By contrast, although the recovery in the US has been constrained in recent months by the impact of the Republican-induced "sequestration" cuts in public spending, the growth-orientated policy pursued there has been a laboratory experiment in the relationship between growth and deficit reduction.

It can hardly be emphasised enough how right the shadow chancellor Ed Balls was in his Bloomberg speech of August 2010 to oppose the Osborne plan. His predictions of the consequences were all too accurate. Also, let it be stressed, those of us who agreed with Balls and have opposed the economics of austerity and lost growth took no pleasure from seeing these predictions fulfilled. It was therefore with a heavy heart that one witnessed Labour's recent U-turn on cuts, with its promise to adhere to the coalition's spending plans for 2015-16 – if Labour returns to power, that is.

Which brings us to the extraordinary turn of events in recent months, during which the Conservatives in general and their strategist Lynton Crosby in particular, seem to have so unnerved the Labour leadership that many are beginning to wonder whether Labour is in danger of seizing defeat from the jaws of electoral victory.

A local episode concerning the trade unions and the Falkirk Labour party appears to have turned into a full-frontal assault by Labour leader Ed Miliband on the trade union movement, at just the time when concerns about low pay and inequality are emerging not only as a social issue but also as one that has macroeconomic relevance.
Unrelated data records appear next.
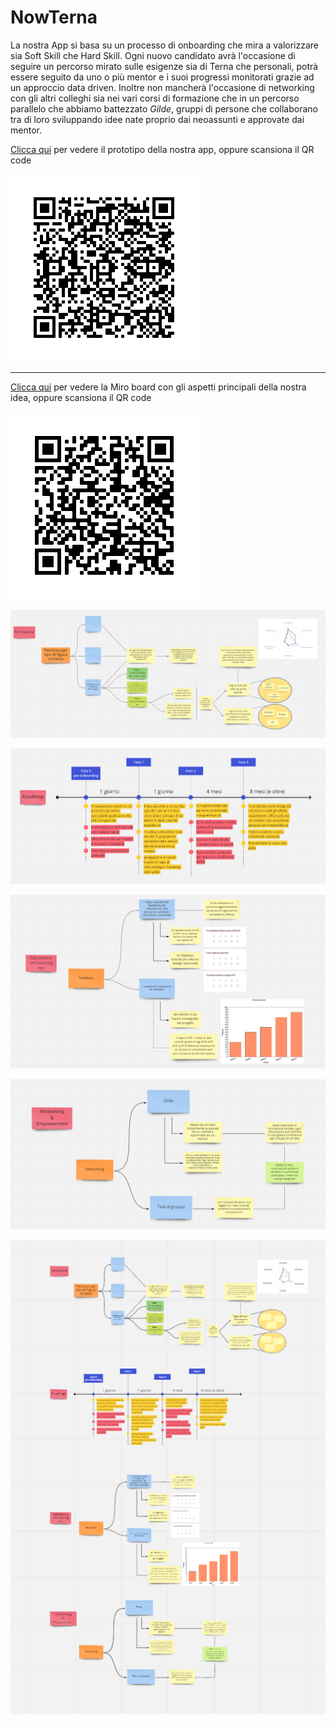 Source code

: # NowTerna

La nostra App si basa su un processo di onboarding che mira a valorizzare sia Soft Skill che Hard Skill. Ogni nuovo candidato avrà l'occasione di seguire un percorso mirato sulle esigenze sia di Terna che personali, potrà essere seguito da uno o più mentor e i suoi progressi monitorati grazie ad un approccio data driven. Inoltre non mancherà l'occasione di networking con gli altri colleghi sia nei vari corsi di formazione che in un percorso parallelo che abbiamo battezzato *Gilde*, gruppi di persone che collaborano tra di loro sviluppando idee nate proprio dai neoassunti e approvate dai mentor.

[Clicca qui](https://www.figma.com/proto/Yi0JZ56UaTHjlASJji3YDm/Material-Design-2-UI-Kit?node-id=76309%3A1816&scaling=scale-down&page-id=76261%3A1309) per vedere il prototipo della nostra app, oppure scansiona il QR code

![QR Code prototipo](prototipo.png)

----

[Clicca qui](https://miro.com/welcomeonboard/aAbX6NLjTnLWBcVPqsUuHhwTRWtt6f84L5DVme3rPlaSoipOdqliuifgeCsLElNk) per vedere la Miro board con gli aspetti principali della nostra idea, oppure scansiona il QR code

![QR Code prototipo](miro_board.png)


![QR Code prototipo](formazione.PNG)

![QR Code prototipo](processo.PNG)

![QR Code prototipo](data-driven.PNG)

![QR Code prototipo](networking-empowerment.PNG)

![QR Code prototipo](overview.PNG) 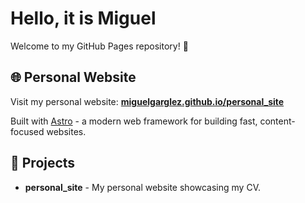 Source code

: # Hello, it is Miguel

Welcome to my GitHub Pages repository! 👋

## 🌐 Personal Website

Visit my personal website: **[miguelgarglez.github.io/personal_site](https://miguelgarglez.github.io/personal_site)**

Built with [Astro](https://astro.build/) - a modern web framework for building fast, content-focused websites.

## 📁 Projects

- **personal_site** - My personal website showcasing my CV.


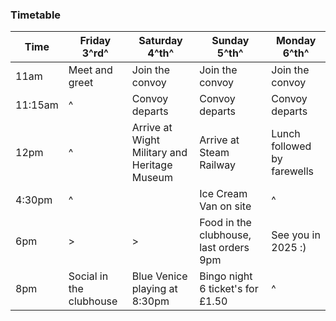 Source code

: ### Timetable

| Time    | Friday 3^rd^            | Saturday 4^th^                               | Sunday 5^th^                           | Monday 6^th^                |
| ------- | ----------------------- | -------------------------------------------- | -------------------------------------- | --------------------------- |
| 11am    | Meet and greet          | Join the convoy                              | Join the convoy                        | Join the convoy             |
| 11:15am | ^                       | Convoy departs                               | Convoy departs                         | Convoy departs              |
| 12pm    | ^                       | Arrive at Wight Military and Heritage Museum | Arrive at Steam Railway                | Lunch followed by farewells |
| 4:30pm  | ^                       |                                              | Ice Cream Van on site                    |      ^      |
| 6pm     | >                       | >                                            | Food in the clubhouse, last orders 9pm |    See you in 2025 :)                         |
| 8pm     | Social in the clubhouse | Blue Venice playing at 8:30pm                | Bingo night 6 ticket's for £1.50         |     ^                        |
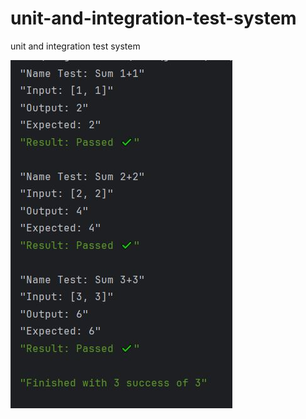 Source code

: # unit-and-integration-test-system
unit and integration test system

![Example 1](https://raw.githubusercontent.com/Natanielsr/unit-and-integration-test-system/main/example1.JPG)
The macroeconomic point is that more and more research indicates that the pace of economic growth is being affected by a squeeze on real wages – quite apart from the Europe-wide outburst of austerity economics.

As the veteran political journalist Ian Aitken observed last week: "There is a link between low pay and the need for unions." And it is refreshing to note that an alliance between Balls and the US economist Lawrence Summers is looking at ways by which the fruits of economic growth can be more fairly shared than in recent decades.

Aitken, a great Tribune columnist these days, worries, only half-jokingly, that, by having Miliband on the run over Labour's historical association with the unions, Crosby is running Labour policy as well as Conservative. Crosby is the most successful spinner the Australians currently have in the country.

One just hopes that Miliband gets himself off the hook whereby he risks Labour divisions over the unions taking over from Conservative divisions over Europe as the key factor in the runup to the next election.

There is still a long way to go. As Lord Adonis, Labour's secret weapon, pointed out last week at the Mile End Group's launch of his book Five Days in May on the 2010 coalition negotiations, at the last minute of those negotiations the future chancellor George Osborne swung opinion in favour of a five-year term.

We are, God help us, only just over halfway through this parliament. Adonis, who is a doer as well as a theorist, is working hard on Labour's growth strategy for the next election. Let us hope he helps to pull the opposition together after this moment of weakness.

Meanwhile, behind all the fuss about one quarter's revival, let us note that output remains some 15% below what historical trends would have pointed to. The coalition has undoubtedly won the prize for the most successful growth reduction strategy in living memory.